Creating change with generosity

It’s a well acknowledged notion that you’ve got to be in the right position or know someone who is, to exact change. I think those factors are useful and might help but aren’t the only ones influencing change. There’s more to it.

Years ago, I was hired by a corporate client for a long-term copywriting assignment. It was a simple job — they send me instructions on what to create and I turn it around within the stipulated timeline. That’s it! And so, I did. The client was pretty happy with my output as it met his expectations. But I was irritated.

Not because I was was a rebel but the quality of what I was producing was way below the standards I’d set for myself. Now, mind you, this was right at the cusp of content marketing breaking out into mainstream marketing. So, there was a lot going on and the way content was being produced and consumed was evolving as well. As a creator, I wanted to ensure that I was at the leading edge of all this change and the best way to do that was produce work that’s relevant. I wasn’t doing that.

Out of frustration, I decided to include a “P.S.” or post-script towards the end of every email with the finished work attached. This would be just a “suggestion” that the client were to see and freely discard if they didn’t find it useful. And I believe he did for the longest time though my politely acknowledging with a standard, “thanks for your suggestion.” To me, it didn’t matter. I was focused on sharing the best practices that were relevant and useful. The onus was on the client to either embrace or ignore them.

This went on for a good 8 months (that’s like over a hundred post-scripts). I hadn’t given up because I had zero expectations from the client to change anything. That’s how corporates work. The direction (even if it comes to the way they communicate) has to come from the top. So I focused on what I could do, which was to keep giving suggestions. In fact, it became my standard protocol to use post-scripts for these suggestions that the clients were free to ignore. But we copywriters know, the P.S. is where the meat is.
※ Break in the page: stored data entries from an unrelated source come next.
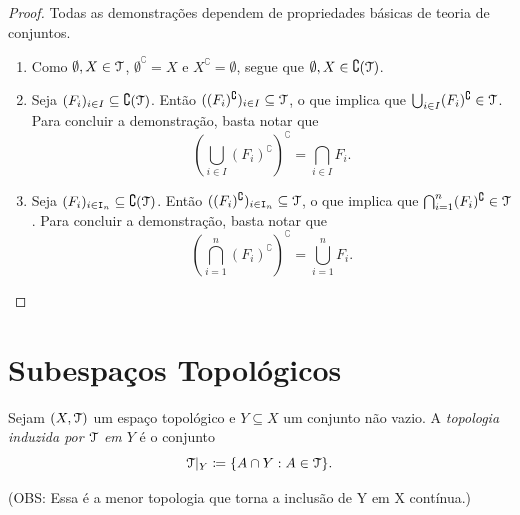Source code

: \begin{proof} Todas as demonstrações dependem de propriedades básicas de teoria de conjuntos.
	\begin{enumerate}
	\item Como $\emptyset,X \in \mathcal{T}$, $\emptyset^\complement = X$ e $X^\complement = \emptyset$, segue que $\emptyset,X \in \complement (\mathcal{T})$.
	
	\item  Seja $(F_i)_{i \in I} \subseteq \complement (\mathcal{T})$. Então $((F_i)^\complement)_{i \in I} \subseteq \mathcal{T}$, o que implica que $\bigcup_{i \in I} (F_i)^\complement \in \mathcal{T}$. Para concluir a demonstração, basta notar que
	\begin{equation*}
	\left( \bigcup_{i \in I} (F_i)^\complement \right)^\complement = \bigcap_{i \in I} F_i.
	\end{equation*}
	
	\item Seja $(F_i)_{i \in \mathtt I_n} \subseteq \complement (\mathcal{T})$. Então $((F_i)^\complement)_{i \in \mathtt I_n} \subseteq \mathcal{T}$, o que implica que $\bigcap_{i=1}^n (F_i)^\complement \in \mathcal{T}$. Para concluir a demonstração, basta notar que
	\begin{equation*}
	\left( \bigcap_{i=1}^n (F_i)^\complement \right)^\complement = \bigcup_{i=1}^n F_i.
	\end{equation*}
\qedhere
	\end{enumerate}
\end{proof}

\section{Subespaços Topológicos}

\begin{defi}
	Sejam $(X,\mathcal{T})$ um espaço topológico e $Y \subseteq X$ um conjunto não vazio. A \emph{topologia induzida por $\mathcal{T}$ em $Y$} é o conjunto
	\begin{equation*}
	\topo|_Y \coloneqq \{A \cap Y : A \in \topo\}.
	\end{equation*}
\end{defi}

(OBS: Essa é a menor topologia que torna a inclusão de Y em X contínua.)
So, one day I got a reply back from the client simply stating, “Sunil, great suggestions. Please, can you incorporate them into the copy you’d sent me? I’m keen to see how it looks with your recommendations.” And so, I did was I was told. He was blown away and so was his boss. This led me to more engaging and high-impact work with the client including compiling a writer’s style guide and virtually training some of his interns.

Coincidentally, over the course of next few months, his company’s brand and communication guidelines were also refreshed, which led to a couple of high-stakes projects. Whom do you think they hired to lead them? All it took me were a couple of extra minutes for the post-scripts to win the client’s confidence and build influence within his internal team.

That’s exactly what I talk about when I say ‘be generous.’ It’s a no-strings-attached proposition where you just give something valuable without even being asked for. It’s hard work to wreck your head to make a thoughtful suggestion each and every time you email someone. But it’s the right thing to do because you, as a professional, believe that it’ll add value to the client you’re serving. Do that often enough, you’ve set yourself up for change.

And yet, the number one feedback I get from people at the production level is there’s no room for creativity. While I agree that might be the case, nobody’s really stopping you from making suggestions. They could be deliberate yet subtle. You don’t have to be attached to them either. Just make them because you think it might add value. It might not, at least according to the client. And that’s okay.

Just keep at it until something shifts — they either ask you to stop making suggestions or just implement it! You win both ways. Even if they tell you to stop. How? Well, now you know that’s really not the client you would like to work with for long. If professional and intellectual growth is one of your focus areas.

As I mentioned previously, this is hard work. It’s uncomfortable, risky, takes time and is definitely not for everybody. But think about change won’t lead you to one. You’ve got to do your part to make it happen.

P.S. It’s common knowledge that everyone wants change but nobody wants to change. And if you are one of them. That’s alright. The above was just a suggestion. Feel free to discard it. It’s okay.

By Sunil Nair

Nurturing leaders of tomorrow.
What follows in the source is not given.